Johnson blasted the Senate approach as a "joke," arguing it abandoned critical border security functions. His counter-proposal provides full funding across the department, including ICE and CBP.

The schism reflects deeper tensions between House and Senate Republicans over how aggressively to use the shutdown as leverage on immigration enforcement. By stripping funding from ICE and CBP, Senate Majority Leader John Thune's coalition essentially forced a choice: accept a short-term funding gap for those agencies or negotiate over their future through the reconciliation process, where Democrats cannot block Republican priorities.

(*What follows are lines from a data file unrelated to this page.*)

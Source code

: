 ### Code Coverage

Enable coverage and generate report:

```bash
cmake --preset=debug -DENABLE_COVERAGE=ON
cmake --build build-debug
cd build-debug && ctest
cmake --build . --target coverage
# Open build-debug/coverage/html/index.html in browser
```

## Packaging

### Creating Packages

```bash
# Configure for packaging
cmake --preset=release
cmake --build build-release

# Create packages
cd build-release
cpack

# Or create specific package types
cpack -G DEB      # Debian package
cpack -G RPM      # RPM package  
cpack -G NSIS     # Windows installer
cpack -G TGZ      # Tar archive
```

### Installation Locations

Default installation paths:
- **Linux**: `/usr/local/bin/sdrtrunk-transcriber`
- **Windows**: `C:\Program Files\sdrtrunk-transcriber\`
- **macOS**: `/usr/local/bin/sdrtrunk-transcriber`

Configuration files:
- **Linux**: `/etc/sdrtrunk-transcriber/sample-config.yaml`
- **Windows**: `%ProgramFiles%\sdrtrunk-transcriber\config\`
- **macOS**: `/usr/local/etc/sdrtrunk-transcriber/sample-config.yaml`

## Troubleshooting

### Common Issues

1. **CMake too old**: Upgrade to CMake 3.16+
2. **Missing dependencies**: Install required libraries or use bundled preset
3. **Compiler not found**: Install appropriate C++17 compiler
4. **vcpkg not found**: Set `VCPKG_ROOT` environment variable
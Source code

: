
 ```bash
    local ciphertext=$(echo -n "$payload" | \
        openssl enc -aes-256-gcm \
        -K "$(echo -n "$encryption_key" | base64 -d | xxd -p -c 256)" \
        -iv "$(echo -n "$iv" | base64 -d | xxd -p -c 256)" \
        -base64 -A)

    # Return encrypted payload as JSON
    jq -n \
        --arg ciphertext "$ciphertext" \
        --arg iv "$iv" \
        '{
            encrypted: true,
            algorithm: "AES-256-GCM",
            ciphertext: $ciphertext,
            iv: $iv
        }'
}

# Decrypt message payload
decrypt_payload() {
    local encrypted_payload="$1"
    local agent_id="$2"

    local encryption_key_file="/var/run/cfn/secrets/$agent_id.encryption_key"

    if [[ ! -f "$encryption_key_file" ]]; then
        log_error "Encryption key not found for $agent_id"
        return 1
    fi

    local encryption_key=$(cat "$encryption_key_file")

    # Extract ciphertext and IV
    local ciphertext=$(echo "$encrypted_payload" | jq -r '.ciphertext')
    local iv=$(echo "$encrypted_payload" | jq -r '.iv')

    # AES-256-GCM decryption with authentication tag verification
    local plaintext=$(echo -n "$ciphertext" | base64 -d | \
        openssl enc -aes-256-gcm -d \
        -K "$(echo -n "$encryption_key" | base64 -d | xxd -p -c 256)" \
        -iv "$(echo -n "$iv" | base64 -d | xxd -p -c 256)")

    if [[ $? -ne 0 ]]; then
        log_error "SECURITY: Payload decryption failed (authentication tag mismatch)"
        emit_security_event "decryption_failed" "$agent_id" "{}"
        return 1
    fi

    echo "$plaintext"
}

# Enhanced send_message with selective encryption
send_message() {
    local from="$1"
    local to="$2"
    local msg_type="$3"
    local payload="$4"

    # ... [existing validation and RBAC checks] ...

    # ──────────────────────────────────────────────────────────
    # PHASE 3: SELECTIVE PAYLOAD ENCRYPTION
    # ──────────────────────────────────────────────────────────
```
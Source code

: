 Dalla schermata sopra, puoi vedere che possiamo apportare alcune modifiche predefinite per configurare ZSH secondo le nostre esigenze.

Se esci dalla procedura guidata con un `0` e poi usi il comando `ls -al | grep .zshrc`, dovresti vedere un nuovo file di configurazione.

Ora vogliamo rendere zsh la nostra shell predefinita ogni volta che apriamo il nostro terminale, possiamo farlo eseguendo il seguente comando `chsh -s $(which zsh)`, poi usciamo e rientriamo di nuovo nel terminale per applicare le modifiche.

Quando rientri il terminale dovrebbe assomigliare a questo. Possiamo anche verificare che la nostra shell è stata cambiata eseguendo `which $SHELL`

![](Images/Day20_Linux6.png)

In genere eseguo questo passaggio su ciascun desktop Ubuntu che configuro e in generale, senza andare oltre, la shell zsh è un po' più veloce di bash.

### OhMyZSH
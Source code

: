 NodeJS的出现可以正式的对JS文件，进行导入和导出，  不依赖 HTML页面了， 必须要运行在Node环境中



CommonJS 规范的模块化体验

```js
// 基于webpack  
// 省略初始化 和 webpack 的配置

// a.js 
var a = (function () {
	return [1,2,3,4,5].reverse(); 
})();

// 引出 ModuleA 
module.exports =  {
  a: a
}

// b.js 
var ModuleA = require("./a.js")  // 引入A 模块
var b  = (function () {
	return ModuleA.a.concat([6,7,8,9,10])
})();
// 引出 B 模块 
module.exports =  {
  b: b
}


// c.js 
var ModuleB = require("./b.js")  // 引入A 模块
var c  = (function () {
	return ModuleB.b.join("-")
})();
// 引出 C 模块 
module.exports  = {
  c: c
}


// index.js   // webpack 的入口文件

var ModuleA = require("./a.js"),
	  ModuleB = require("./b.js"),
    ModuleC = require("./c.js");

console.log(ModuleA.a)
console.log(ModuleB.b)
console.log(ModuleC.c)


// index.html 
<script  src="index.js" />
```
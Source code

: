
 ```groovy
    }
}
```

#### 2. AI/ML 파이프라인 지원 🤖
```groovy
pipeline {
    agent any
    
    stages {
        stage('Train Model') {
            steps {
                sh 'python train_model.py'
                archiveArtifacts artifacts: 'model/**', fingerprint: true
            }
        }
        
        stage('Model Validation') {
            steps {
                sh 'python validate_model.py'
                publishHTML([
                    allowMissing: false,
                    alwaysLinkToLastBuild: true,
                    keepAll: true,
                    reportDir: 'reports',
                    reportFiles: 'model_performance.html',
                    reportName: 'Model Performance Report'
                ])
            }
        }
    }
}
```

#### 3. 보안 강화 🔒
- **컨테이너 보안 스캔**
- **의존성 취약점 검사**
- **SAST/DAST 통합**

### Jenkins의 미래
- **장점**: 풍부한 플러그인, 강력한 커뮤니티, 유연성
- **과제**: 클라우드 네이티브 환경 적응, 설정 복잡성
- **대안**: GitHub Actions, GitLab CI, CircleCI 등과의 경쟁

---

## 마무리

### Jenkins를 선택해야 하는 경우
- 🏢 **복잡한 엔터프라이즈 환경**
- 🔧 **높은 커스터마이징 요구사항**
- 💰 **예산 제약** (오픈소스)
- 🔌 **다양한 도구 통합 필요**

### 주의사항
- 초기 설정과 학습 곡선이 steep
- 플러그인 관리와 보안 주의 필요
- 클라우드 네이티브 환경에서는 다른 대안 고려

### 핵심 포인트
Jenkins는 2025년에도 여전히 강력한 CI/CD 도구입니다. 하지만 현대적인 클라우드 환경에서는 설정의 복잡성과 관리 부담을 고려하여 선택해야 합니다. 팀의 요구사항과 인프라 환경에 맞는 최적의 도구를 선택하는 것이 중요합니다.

Johnson rejected that gambit, opting instead for a straightforward extension that keeps all DHS operations fully funded. The strategy buys time but leaves the fundamental question unresolved.

Democrats have already signaled opposition to the House bill. Senate Democrats are expected to block it if brought to a vote, leaving Republicans without a clear path to resolution.

The Senate departed for a two-week recess after voting on its bill, meaning lawmakers would have to return to Washington to take up the House measure. No timeline has been set, and it remains uncertain whether Senate leadership will call members back or let the shutdown persist.

The impasse highlights the delicate balance Republican leaders face: satisfy the party's immigration hardliners demanding maximum leverage, while also ending a shutdown that has already stretched longer than anticipated. The House and Senate approaches reflect competing visions of how much political capital to spend on DHS funding relative to other fiscal priorities.